> [Data supplied]:
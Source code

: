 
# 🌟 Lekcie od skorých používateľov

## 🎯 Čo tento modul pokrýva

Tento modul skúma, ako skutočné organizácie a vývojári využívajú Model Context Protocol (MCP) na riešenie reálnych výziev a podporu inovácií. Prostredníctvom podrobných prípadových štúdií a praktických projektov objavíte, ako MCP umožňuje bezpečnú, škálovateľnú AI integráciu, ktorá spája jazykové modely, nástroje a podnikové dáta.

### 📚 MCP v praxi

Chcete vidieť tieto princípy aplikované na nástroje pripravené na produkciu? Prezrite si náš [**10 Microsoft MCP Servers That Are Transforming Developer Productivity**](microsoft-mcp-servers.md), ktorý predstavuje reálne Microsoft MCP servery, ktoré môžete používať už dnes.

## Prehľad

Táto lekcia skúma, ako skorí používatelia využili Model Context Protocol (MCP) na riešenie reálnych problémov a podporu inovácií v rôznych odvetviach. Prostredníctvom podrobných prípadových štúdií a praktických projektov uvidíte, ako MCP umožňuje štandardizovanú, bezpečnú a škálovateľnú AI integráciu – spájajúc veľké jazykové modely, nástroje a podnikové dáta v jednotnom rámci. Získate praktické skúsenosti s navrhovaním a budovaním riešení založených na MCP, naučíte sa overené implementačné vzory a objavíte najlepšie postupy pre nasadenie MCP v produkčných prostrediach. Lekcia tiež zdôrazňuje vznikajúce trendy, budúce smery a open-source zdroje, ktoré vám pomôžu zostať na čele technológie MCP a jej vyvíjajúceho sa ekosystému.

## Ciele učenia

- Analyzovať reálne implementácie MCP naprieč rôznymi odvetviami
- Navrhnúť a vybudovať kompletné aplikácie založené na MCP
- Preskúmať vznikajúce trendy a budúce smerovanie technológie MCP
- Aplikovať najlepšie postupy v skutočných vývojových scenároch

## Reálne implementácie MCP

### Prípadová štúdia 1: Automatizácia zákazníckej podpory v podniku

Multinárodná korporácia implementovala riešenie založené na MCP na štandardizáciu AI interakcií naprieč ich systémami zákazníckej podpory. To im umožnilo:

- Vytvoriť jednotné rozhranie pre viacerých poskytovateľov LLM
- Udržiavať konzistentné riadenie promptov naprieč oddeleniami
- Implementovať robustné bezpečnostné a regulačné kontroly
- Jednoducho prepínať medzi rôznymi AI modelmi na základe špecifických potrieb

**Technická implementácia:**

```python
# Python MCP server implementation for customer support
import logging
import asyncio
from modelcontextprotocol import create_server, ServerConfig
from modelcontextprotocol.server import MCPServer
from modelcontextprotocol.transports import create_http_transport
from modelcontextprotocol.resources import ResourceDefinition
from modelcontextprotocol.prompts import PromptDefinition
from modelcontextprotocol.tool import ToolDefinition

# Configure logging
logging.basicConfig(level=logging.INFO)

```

> [Exercise aim]: All of the lines above that carry the string "postupy" need to be found and copied.

> [Worked solution]:
Táto lekcia skúma, ako skorí používatelia využili Model Context Protocol (MCP) na riešenie reálnych problémov a podporu inovácií v rôznych odvetviach. Prostredníctvom podrobných prípadových štúdií a praktických projektov uvidíte, ako MCP umožňuje štandardizovanú, bezpečnú a škálovateľnú AI integráciu – spájajúc veľké jazykové modely, nástroje a podnikové dáta v jednotnom rámci. Získate praktické skúsenosti s navrhovaním a budovaním riešení založených na MCP, naučíte sa overené implementačné vzory a objavíte najlepšie postupy pre nasadenie MCP v produkčných prostrediach. Lekcia tiež zdôrazňuje vznikajúce trendy, budúce smery a open-source zdroje, ktoré vám pomôžu zostať na čele technológie MCP a jej vyvíjajúceho sa ekosystému.
- Aplikovať najlepšie postupy v skutočných vývojových scenároch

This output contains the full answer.